Your objective: Please give again exactly the lines from the top of the material through the line with "available) | JavaScript |"; omit each picture.

Given information:

________________

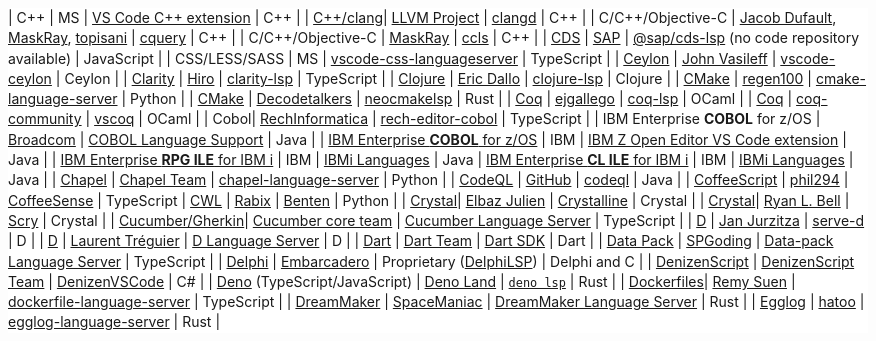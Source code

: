 | C++ | MS |  [VS Code C++ extension](https://marketplace.visualstudio.com/items?itemName=ms-vscode.cpptools) | C++ |
| [C++/clang](https://clangd.llvm.org/)| [LLVM Project](https://llvm.org/) | [clangd](https://github.com/llvm/llvm-project/tree/main/clang-tools-extra/clangd) | C++ |
| C/C++/Objective-C | [Jacob Dufault](https://github.com/jacobdufault), [MaskRay](https://github.com/MaskRay), [topisani](https://github.com/topisani) | [cquery](https://github.com/jacobdufault/cquery) | C++ |
| C/C++/Objective-C | [MaskRay](https://github.com/MaskRay) | [ccls](https://github.com/MaskRay/ccls) | C++ |
| [CDS](https://cap.cloud.sap/docs/cds/) | [SAP](https://www.sap.com/) | [@sap/cds-lsp](https://www.npmjs.com/package/@sap/cds-lsp) (no code repository available) | JavaScript |
| CSS/LESS/SASS | MS | [vscode-css-languageserver](https://github.com/Microsoft/vscode/tree/master/extensions/css-language-features/server) | TypeScript |
| [Ceylon](https://ceylon-lang.org/) | [John Vasileff](https://github.com/jvasileff) | [vscode-ceylon](https://github.com/jvasileff/vscode-ceylon) | Ceylon |
| [Clarity](https://docs.stacks.co/docs/write-smart-contracts/) | [Hiro](https://hiro.so) | [clarity-lsp](https://github.com/hirosystems/clarity-lsp) | TypeScript |
| [Clojure](https://clojure.org/) | [Eric Dallo](https://github.com/ericdallo) | [clojure-lsp](https://github.com/clojure-lsp/clojure-lsp) | Clojure |
| [CMake](https://cmake.org/) | [regen100](https://github.com/regen100) | [cmake-language-server](https://github.com/regen100/cmake-language-server) | Python |
| [CMake](https://cmake.org/) | [Decodetalkers](https://github.com/Decodetalkers) | [neocmakelsp](https://github.com/Decodetalkers/neocmakelsp) | Rust |
| [Coq](https://coq.inria.fr/) | [ejgallego](https://github.com/ejgallego) | [coq-lsp](https://github.com/ejgallego/coq-lsp) | OCaml |
| [Coq](https://coq.inria.fr/) | [coq-community](https://github.com/coq-community) | [vscoq](https://github.com/coq-community/vscoq) | OCaml |
| Cobol| [RechInformatica](https://github.com/RechInformatica) | [rech-editor-cobol](https://github.com/RechInformatica/rech-editor-cobol/tree/master/src/lsp) | TypeScript |
| IBM Enterprise **COBOL** for z/OS | [Broadcom](https://www.broadcom.com/) | [COBOL Language Support](https://github.com/eclipse/che-che4z-lsp-for-cobol) | Java |
| [IBM Enterprise **COBOL** for z/OS](https://www.ibm.com/support/knowledgecenter/SS6SG3_6.3.0/welcome.html) | IBM |  [IBM Z Open Editor VS Code extension](https://marketplace.visualstudio.com/items?itemName=IBM.zopeneditor) | Java |
| [IBM Enterprise **RPG ILE** for IBM i](https://www.ibm.com/docs/en/i/7.5?topic=rpg-ile-reference) | IBM |  [IBMi Languages](https://marketplace.visualstudio.com/items?itemName=barrettotte.ibmi-languages) | Java |
[ IBM Enterprise **CL ILE** for IBM i](https://www.ibm.com/docs/en/i/7.5?topic=concepts-cl-commands) | IBM |  [IBMi Languages](https://marketplace.visualstudio.com/items?itemName=barrettotte.ibmi-languages) | Java |
| [Chapel](https://www.chapel-lang.org) | [Chapel Team](https://www.chapel-lang.org) | [chapel-language-server](https://github.com/chapel-lang/chapel/tree/main/tools/chpl-language-server) | Python |
| [CodeQL](https://securitylab.github.com/tools/codeql) | [GitHub](https://github.com/github/codeql) | [codeql](https://github.com/github/codeql) | Java |
| [CoffeeScript](https://coffeescript.org/) | [phil294](https://github.com/phil294/) | [CoffeeSense](https://github.com/phil294/coffeesense/) | TypeScript
| [CWL](https://www.commonwl.org/) | [Rabix](https://github.com/rabix) | [Benten](https://github.com/rabix/benten) | Python |
| [Crystal](https://crystal-lang.org/)| [Elbaz Julien](https://github.com/elbywan) | [Crystalline](https://github.com/elbywan/crystalline) | Crystal |
| [Crystal](https://crystal-lang.org/)| [Ryan L. Bell](https://github.com/kofno) | [Scry](https://github.com/crystal-lang-tools/scry) | Crystal |
| [Cucumber/Gherkin](https://cucumber.io/)| [Cucumber core team](https://github.com/cucumber) | [Cucumber Language Server](https://github.com/cucumber/language-server) | TypeScript |
| [D](https://dlang.org) | [Jan Jurzitza](https://github.com/WebFreak001) | [serve-d](https://github.com/Pure-D/serve-d) | D |
| [D](https://dlang.org) | [Laurent Tréguier](https://github.com/LaurentTreguier) | [D Language Server](https://github.com/d-language-server/dls) | D |
| [Dart](https://dart.dev/) | [Dart Team](https://dart.dev/) | [Dart SDK](https://github.com/dart-lang/sdk/blob/master/pkg/analysis_server/tool/lsp_spec/README.md) | Dart |
| [Data Pack](https://minecraft.wiki/w/Data_Pack) | [SPGoding](https://github.com/SPGoding) | [Data-pack Language Server](https://github.com/SPGoding/datapack-language-server) | TypeScript |
| [Delphi](https://www.embarcadero.com/products/delphi) | [Embarcadero](https://www.embarcadero.com/) | Proprietary ([DelphiLSP](http://docwiki.embarcadero.com/RADStudio/en/Code_Insight_References)) | Delphi and C |
| [DenizenScript](https://denizenscript.com/) | [DenizenScript Team](https://github.com/DenizenScript/) | [DenizenVSCode](https://github.com/DenizenScript/DenizenVSCode) | C# |
| [Deno](https://deno.land) (TypeScript/JavaScript) | [Deno Land](https://github.com/denoland) | [`deno lsp`](https://github.com/denoland/deno/tree/main/cli/lsp) | Rust |
| [Dockerfiles](https://docs.docker.com/engine/reference/builder/)| [Remy Suen](https://github.com/rcjsuen) | [dockerfile-language-server](https://github.com/rcjsuen/dockerfile-language-server-nodejs) | TypeScript |
| [DreamMaker](https://secure.byond.com/) | [SpaceManiac](https://www.platymuus.com) | [DreamMaker Language Server](https://github.com/SpaceManiac/SpacemanDMM/tree/master/src/langserver) | Rust |
| [Egglog](https://github.com/egraphs-good/egglog) | [hatoo](https://github.com/hatoo) | [egglog-language-server](https://github.com/hatoo/egglog-language-server) | Rust |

________________

Solved problem:
Source code

: | C++ | MS |  [VS Code C++ extension](https://marketplace.visualstudio.com/items?itemName=ms-vscode.cpptools) | C++ |
| [C++/clang](https://clangd.llvm.org/)| [LLVM Project](https://llvm.org/) | [clangd](https://github.com/llvm/llvm-project/tree/main/clang-tools-extra/clangd) | C++ |
| C/C++/Objective-C | [Jacob Dufault](https://github.com/jacobdufault), [MaskRay](https://github.com/MaskRay), [topisani](https://github.com/topisani) | [cquery](https://github.com/jacobdufault/cquery) | C++ |
| C/C++/Objective-C | [MaskRay](https://github.com/MaskRay) | [ccls](https://github.com/MaskRay/ccls) | C++ |
| [CDS](https://cap.cloud.sap/docs/cds/) | [SAP](https://www.sap.com/) | [@sap/cds-lsp](https://www.npmjs.com/package/@sap/cds-lsp) (no code repository available) | JavaScript |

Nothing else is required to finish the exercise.